TRY IT: Find every line in the records below that holds the word "previousInput", and copy each one.

DATA IN THIS EXERCISE:
☆ ☆ ☆ ☆ ☆ ☆ ☆

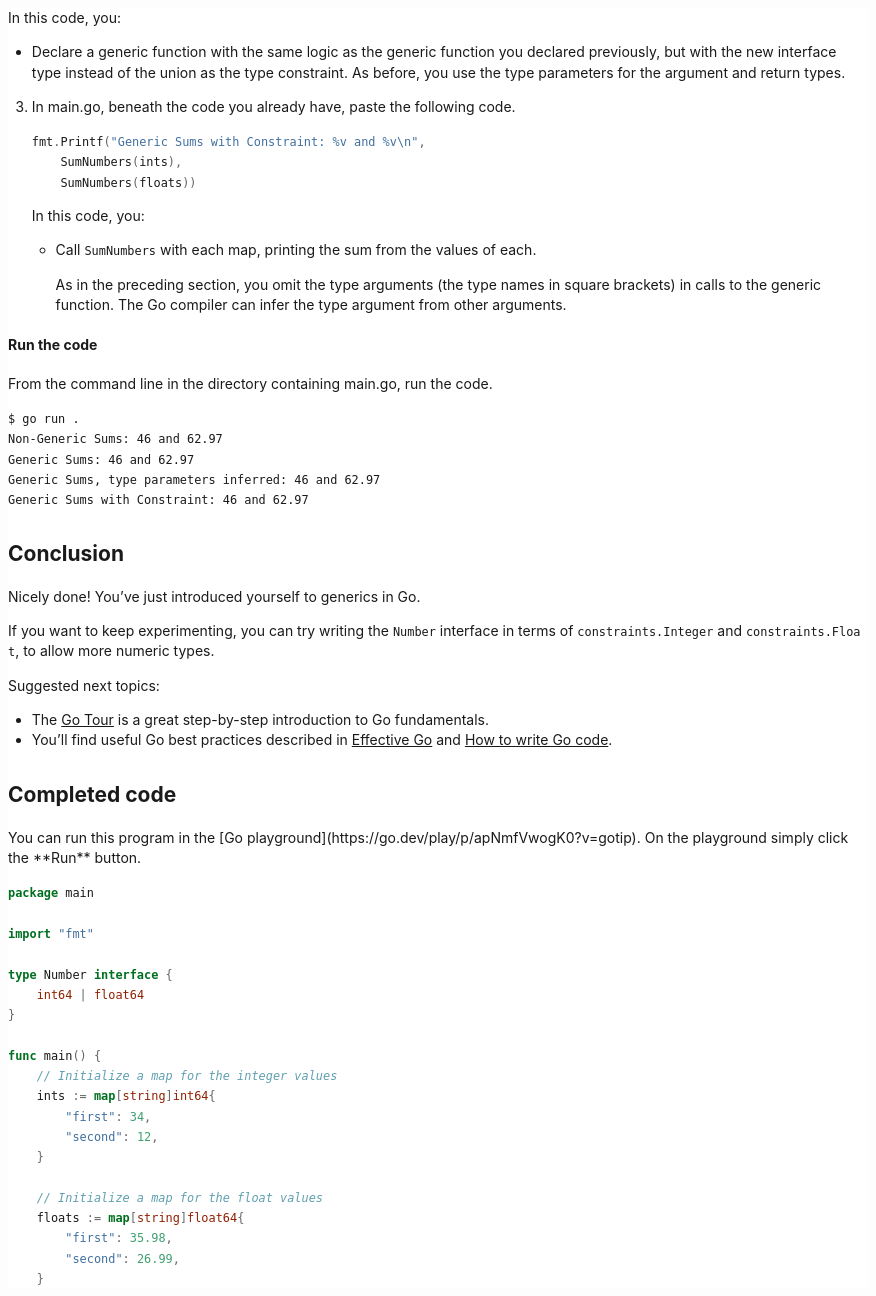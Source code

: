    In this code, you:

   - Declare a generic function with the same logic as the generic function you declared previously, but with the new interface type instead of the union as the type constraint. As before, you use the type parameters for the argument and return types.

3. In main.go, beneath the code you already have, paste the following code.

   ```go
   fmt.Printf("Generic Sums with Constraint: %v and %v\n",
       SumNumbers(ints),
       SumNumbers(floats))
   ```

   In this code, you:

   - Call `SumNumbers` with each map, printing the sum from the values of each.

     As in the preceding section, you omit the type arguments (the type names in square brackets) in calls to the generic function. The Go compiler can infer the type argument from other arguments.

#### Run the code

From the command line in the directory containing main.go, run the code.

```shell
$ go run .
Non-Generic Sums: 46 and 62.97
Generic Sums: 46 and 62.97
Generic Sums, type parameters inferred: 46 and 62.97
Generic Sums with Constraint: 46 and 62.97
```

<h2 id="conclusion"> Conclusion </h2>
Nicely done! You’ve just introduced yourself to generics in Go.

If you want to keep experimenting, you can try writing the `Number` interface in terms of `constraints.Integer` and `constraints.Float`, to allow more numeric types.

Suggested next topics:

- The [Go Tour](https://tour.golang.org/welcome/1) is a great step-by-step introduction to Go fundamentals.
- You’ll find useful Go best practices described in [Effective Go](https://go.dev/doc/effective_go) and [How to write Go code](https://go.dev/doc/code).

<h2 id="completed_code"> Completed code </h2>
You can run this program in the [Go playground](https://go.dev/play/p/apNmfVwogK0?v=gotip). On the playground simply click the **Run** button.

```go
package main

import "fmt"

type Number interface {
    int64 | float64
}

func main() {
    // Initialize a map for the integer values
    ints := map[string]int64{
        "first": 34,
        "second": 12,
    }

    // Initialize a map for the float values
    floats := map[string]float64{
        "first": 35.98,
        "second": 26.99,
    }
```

☆ ☆ ☆ ☆ ☆ ☆ ☆

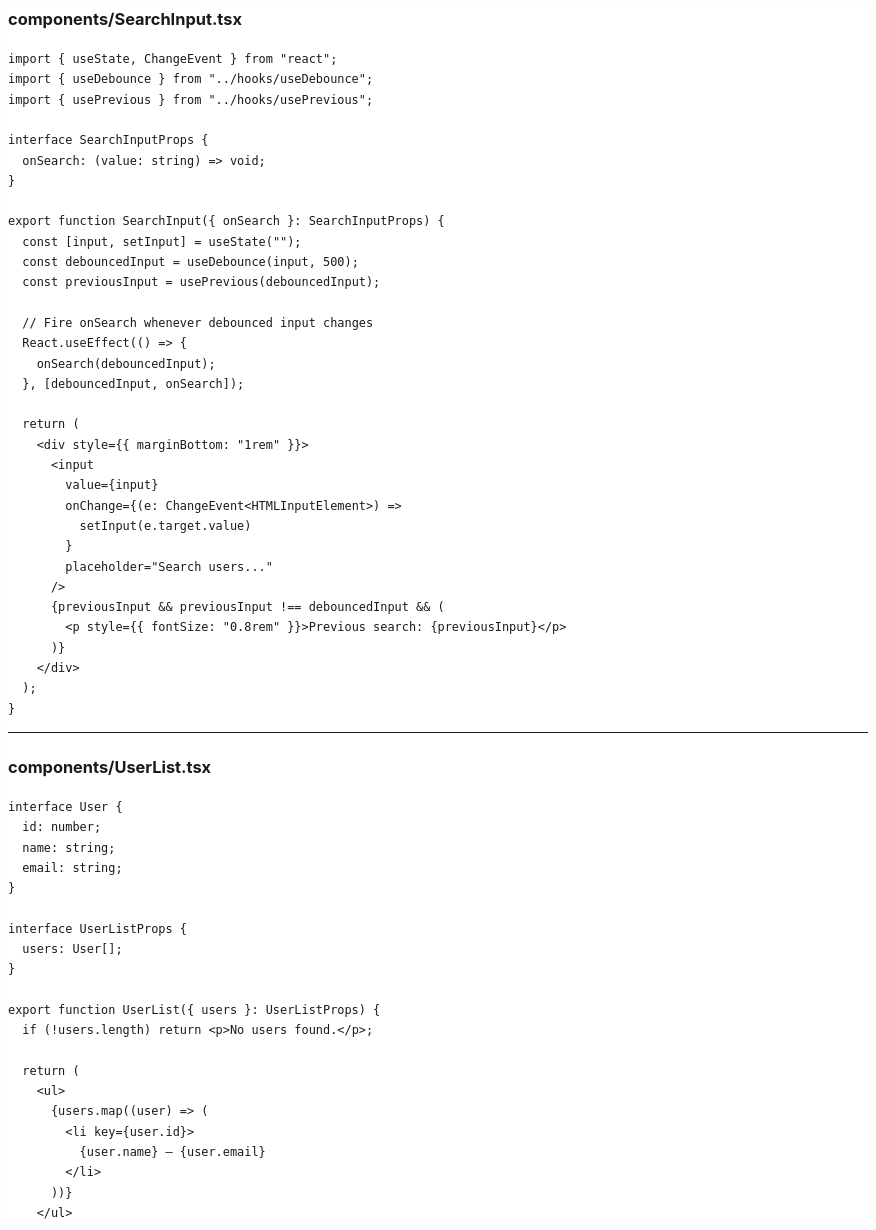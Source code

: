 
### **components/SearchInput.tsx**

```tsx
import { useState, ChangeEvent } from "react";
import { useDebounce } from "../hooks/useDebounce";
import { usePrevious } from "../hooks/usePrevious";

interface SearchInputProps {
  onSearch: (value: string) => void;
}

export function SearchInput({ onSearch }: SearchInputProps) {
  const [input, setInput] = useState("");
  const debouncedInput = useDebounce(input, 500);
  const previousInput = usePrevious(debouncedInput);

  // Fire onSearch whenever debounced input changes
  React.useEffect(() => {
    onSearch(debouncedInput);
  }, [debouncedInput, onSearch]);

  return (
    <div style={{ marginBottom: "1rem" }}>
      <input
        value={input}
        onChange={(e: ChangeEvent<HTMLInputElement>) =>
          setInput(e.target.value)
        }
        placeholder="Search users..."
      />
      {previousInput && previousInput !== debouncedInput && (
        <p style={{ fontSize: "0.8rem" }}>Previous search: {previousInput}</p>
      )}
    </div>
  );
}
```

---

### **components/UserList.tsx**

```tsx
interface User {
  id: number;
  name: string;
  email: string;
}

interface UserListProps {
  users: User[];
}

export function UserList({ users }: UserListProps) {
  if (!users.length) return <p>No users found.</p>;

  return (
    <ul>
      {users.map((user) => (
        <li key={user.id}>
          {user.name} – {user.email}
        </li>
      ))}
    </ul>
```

☆ ☆ ☆ ☆ ☆ ☆ ☆

SOLUTION TO THIS PROBLEM:
  const previousInput = usePrevious(debouncedInput);
      {previousInput && previousInput !== debouncedInput && (
        <p style={{ fontSize: "0.8rem" }}>Previous search: {previousInput}</p>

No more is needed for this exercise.